If you took VX and thiated it you would have the structure you show as final product but that is not VX.

Engager - 15-7-2008 at 00:02

Yes, i just mistyped =) Picture is now corrected.

[Edited on 15-7-2008 by Engager]

Sauron - 15-7-2008 at 01:51

There is considerable confusion in what passes for the literature as to the Russian (Soviet era) equivalent of VX also known as Substance 33, which is supposed to be different than the US VX but very similar.

Various books on the subject in the West also talk about VX-x, which may or may not be same as "Russian VX"

Obviously, the confusion is because neither the Russian government nor the US government is willing to state exactly what is what, so information tends to come from anonymous or pseudonymous sources, Cold War era defectors and dissidents, disaffected scientists inside and outside of Russia, and is difficult or impossible to verify.
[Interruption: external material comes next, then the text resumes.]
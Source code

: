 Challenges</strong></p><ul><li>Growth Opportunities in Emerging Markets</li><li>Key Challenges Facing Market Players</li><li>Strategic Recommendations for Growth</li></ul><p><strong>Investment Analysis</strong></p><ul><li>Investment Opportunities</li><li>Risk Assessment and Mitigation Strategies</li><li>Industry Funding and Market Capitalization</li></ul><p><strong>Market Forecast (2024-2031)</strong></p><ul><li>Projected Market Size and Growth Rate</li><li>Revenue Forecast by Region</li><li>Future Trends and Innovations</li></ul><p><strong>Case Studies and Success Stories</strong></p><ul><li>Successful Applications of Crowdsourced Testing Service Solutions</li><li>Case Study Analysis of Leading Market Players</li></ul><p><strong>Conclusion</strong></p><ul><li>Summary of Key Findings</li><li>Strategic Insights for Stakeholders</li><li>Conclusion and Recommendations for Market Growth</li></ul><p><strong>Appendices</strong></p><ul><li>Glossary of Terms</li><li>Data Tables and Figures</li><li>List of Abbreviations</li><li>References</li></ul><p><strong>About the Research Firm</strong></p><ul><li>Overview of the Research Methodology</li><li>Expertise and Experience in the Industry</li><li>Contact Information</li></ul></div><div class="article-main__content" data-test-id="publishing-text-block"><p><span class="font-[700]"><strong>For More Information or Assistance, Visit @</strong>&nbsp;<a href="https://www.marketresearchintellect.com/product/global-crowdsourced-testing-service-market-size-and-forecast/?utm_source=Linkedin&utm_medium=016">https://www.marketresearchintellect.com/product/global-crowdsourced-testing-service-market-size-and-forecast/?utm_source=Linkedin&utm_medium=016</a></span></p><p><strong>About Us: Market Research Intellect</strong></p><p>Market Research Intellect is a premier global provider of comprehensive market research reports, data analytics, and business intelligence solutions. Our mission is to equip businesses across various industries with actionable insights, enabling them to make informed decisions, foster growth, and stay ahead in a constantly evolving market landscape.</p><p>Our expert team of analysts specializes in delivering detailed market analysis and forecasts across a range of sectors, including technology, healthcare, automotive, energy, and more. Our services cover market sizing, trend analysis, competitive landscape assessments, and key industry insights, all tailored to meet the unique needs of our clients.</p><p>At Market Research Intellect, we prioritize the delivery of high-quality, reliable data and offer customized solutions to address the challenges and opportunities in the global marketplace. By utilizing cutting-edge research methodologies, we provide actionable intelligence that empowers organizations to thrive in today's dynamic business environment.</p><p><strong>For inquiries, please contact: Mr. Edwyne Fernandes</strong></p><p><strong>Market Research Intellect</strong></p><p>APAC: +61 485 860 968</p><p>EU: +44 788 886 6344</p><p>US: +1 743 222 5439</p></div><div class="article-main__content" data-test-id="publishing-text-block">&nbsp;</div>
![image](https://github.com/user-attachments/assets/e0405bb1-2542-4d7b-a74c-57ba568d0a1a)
One alleged Soviet V-agent turned out to be a thickened version of GD (soman) and not a V-agent at all.

The situation is even worse as regards the so called novichoks, or nontraditional agents as the West refers to them obliquely.

How much of this could be disinformation is an open question.

I will understand if it would not be convenient for you to comment further.

Thanks for your input above.

Skrinkle - 18-7-2008 at 08:48

Do you think that very low dose atropine ingestion while working with the chemical would immunize him from some of it's nastier effects? Just speculating.

Also, shouldest disposal be a problem due to it being a powerful nerve destroying toxin and all? :o

[Edited on 18-7-2008 by Skrinkle]

Sauron - 18-7-2008 at 15:44

The short answer is "No". Atropine is useful with some OPAs but not with VX and never as a prophylaxis.

Disposal? No one here is proposing to make any VX only discussing how in fact it was done by a supposedly sane and responsible government. They are the ones with the disposal problem.

There is an excellent book in References on the chemistry, toxicology, therapeutics and pharmacology of chemical warfare agents. I recommend it.agents.